* [PROMPT]
After locating the line that contains "This could be improved by" in the records below, write out exactly that line and each line after it through the one that contains "In addition, a", and nothing else.

* [Collected data]

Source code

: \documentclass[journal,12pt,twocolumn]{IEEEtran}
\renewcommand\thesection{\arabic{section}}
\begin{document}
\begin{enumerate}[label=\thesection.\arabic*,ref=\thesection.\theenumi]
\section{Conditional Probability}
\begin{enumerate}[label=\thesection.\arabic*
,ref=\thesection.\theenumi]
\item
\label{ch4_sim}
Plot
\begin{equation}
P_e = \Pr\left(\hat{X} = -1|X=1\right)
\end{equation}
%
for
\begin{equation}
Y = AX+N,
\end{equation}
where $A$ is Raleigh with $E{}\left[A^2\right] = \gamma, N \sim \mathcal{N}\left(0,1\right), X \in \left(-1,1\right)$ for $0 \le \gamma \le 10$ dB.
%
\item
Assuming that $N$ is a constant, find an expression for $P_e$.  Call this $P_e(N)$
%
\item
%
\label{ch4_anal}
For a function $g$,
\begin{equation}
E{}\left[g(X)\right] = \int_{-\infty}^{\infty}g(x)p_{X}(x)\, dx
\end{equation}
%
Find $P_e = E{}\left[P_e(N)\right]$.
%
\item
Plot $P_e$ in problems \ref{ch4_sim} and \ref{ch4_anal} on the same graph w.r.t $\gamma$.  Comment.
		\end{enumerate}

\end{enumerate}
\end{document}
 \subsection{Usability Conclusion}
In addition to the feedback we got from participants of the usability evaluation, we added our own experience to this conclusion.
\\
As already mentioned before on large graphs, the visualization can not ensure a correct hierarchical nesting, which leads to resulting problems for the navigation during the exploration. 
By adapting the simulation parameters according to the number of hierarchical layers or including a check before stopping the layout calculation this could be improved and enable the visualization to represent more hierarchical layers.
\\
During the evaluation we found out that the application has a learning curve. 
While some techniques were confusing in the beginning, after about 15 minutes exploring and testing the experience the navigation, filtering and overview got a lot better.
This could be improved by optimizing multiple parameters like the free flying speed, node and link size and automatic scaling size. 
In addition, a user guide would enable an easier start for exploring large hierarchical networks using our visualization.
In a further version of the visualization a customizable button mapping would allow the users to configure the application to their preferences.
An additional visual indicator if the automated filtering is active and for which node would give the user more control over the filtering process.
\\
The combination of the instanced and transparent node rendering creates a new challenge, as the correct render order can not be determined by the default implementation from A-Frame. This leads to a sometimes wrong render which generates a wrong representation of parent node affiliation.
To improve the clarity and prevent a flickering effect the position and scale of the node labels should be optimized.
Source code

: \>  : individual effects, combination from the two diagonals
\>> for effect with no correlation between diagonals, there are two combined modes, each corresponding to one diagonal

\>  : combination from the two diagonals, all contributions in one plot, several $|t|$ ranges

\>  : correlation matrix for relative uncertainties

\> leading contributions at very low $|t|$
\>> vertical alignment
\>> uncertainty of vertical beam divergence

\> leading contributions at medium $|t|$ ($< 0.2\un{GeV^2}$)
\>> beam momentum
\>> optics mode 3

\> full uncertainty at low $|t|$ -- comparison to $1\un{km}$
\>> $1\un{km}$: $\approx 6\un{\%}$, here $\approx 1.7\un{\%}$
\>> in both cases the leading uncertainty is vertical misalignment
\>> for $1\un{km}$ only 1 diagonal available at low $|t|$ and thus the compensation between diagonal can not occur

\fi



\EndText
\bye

* [WRITTEN SOLUTION]
This could be improved by optimizing multiple parameters like the free flying speed, node and link size and automatic scaling size. 
In addition, a user guide would enable an easier start for exploring large hierarchical networks using our visualization.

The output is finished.